El vicepresidente Guillermo Castillo continúa presentándose como la cara opuesta del gobierno de Alejandro Giammattei, al declinar reunirse con el representante de la misión de la OEA. Por su parte la Premio Nobel de la Paz, Rigoberta Menchú manifestó que la petición de Giammattei fue presentada “a su conveniencia”.
María Renée Saravia
El vicepresidente Guillermo Castillo y la Premio Nobel de la Paz, Rigoberta Menchú manifestaron su postura ante la llegada de la misión de la Organización De Estados Americanos (OEA), que cumple con la solicitud del presidente Alejandro Giammattei al recurrir a la Carta Democrática Interamericana.
En su cuenta de Twitter, el vicepresidente Castillo dio a conocer que no aceptó reunirse con el encargado de la misión de la OEA, Fulvio Pompeo. De acuerdo con Castillo, su punto de vista no es tan importante como la opinión que puedan aportar otros sectores de la sociedad.
El presidente de la Fundación contra el Terrorismo (FCT), Ricardo Méndez Ruiz cuestionó a Castillo por no acceder a la reunión “con el máximo órgano de la región en defensa de la democracia” y recordó que Castillo solicitó públicamente al mandatario que renunciará al cargo, medida ilegal e inconstitucional, según indica Méndez Ruiz.
Al respecto, el presidente del Centro para la Defensa de la Constitución (Cedecon), Stuardo Ralón indicó:
“Proponer que se interrumpa el periodo constitucional, para que fuera de los procedimientos establecidos en la Constitución, se establezca quién gobernará la República de Guatemala mediante un supuesto grupo de notables, es ilegal e inconstitucional” declaró Ralón durante una entrevista a República.
En este sentido, sorprende la decisión de Castillo al no aceptar la invitación de Pompeo para exponer de forma directa su punto de vista y evitar las interpretaciones que puedan darse sobre su papel dentro del gobierno, que hasta ahora se presenta como un critico efervescente.

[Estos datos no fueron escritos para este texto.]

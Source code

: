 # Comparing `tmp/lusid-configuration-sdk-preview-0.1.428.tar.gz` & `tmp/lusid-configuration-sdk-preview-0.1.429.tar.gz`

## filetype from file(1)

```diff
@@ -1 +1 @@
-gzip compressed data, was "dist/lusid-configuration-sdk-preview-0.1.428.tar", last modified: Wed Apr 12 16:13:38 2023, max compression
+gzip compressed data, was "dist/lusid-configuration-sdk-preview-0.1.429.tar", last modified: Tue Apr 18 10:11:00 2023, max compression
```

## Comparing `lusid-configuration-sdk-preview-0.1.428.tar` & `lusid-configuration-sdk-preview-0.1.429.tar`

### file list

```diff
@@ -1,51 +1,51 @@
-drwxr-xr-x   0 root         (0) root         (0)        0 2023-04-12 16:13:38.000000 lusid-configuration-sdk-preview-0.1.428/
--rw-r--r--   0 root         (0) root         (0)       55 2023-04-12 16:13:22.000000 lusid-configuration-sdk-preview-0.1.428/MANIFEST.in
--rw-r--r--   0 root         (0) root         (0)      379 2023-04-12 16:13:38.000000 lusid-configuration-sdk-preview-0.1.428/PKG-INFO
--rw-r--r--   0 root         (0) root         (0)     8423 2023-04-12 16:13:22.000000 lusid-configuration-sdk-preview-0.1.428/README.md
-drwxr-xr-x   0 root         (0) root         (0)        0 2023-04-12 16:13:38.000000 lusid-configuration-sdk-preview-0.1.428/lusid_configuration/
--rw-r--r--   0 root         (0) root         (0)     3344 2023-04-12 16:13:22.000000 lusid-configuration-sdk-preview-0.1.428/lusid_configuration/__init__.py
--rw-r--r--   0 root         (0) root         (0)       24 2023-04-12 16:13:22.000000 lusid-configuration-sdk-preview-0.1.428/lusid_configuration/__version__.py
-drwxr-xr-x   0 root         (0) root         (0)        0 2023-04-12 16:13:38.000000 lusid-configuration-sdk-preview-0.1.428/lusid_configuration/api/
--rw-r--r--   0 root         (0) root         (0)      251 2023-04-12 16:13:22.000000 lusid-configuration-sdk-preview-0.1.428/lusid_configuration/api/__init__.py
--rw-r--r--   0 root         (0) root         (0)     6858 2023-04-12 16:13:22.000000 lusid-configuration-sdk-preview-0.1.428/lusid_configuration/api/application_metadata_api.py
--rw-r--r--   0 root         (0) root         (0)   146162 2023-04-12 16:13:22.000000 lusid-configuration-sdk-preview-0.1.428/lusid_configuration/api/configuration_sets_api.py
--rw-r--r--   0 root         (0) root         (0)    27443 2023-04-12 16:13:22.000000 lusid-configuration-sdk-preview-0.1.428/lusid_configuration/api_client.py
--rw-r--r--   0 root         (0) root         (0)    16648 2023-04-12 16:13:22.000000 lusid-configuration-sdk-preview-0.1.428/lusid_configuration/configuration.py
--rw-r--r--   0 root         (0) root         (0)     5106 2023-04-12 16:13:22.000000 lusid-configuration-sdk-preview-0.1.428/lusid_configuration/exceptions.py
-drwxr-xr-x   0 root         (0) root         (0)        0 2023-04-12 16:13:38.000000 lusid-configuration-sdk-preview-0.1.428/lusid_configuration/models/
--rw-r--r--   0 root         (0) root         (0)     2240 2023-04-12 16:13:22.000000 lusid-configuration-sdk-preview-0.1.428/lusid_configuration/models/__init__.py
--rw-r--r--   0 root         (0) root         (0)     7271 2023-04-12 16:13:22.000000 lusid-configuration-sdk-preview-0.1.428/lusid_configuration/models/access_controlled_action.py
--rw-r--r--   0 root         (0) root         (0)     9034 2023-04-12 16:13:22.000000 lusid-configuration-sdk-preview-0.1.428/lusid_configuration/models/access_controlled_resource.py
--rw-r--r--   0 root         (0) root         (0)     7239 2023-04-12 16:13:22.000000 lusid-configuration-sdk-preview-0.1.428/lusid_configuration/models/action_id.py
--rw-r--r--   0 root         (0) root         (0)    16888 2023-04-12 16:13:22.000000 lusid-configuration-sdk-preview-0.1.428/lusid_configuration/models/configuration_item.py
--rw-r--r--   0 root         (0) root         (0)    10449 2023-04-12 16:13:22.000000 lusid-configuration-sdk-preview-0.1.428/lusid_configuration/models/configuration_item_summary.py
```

“Califiqué de precipitada la decisión de invocar la Carta Democrática Interamericana de la OEA. El enviado especial me solicitó audiencia. Declino mi participación. Le recomiendo reunirse con distintos sectores de la sociedad guatemalteca que seguro tendrán mucho que comentarle”, dice el tuit del vicepresidente.
Por su parte, la Premio Nobel de la Paz, Rigoberta Menchú envió un oficio al Secretario General de la OEA, Luis Almagro, en el que le informa que la petición del mandatario es “a su conveniencia”.
De acuerdo con el documento dirigido a la OEA, Menchú considera que la situación actual del país no ameritaba que el mandatario invocará la Carta Democrática Interamericana.
“Por ello resulta extraño y fuera de contexto, la acción del Presidente de la República de Guatemala en invocar la Carta Democrática Interamericana, debido a que, a la luz de las condiciones excepcionales que requiere aplicar este instrumento de derecho internacional, ninguna de las causales y consecuencias políticas y jurídicas recurrentes en la presente crisis, lo ameritan”, dice el documento.
Por otro lado, la Premio Nobel de la Paz, manifestó que el país necesita con urgencia una reforma constitucional y un dialogo con todos los grupos sociales que integran al país.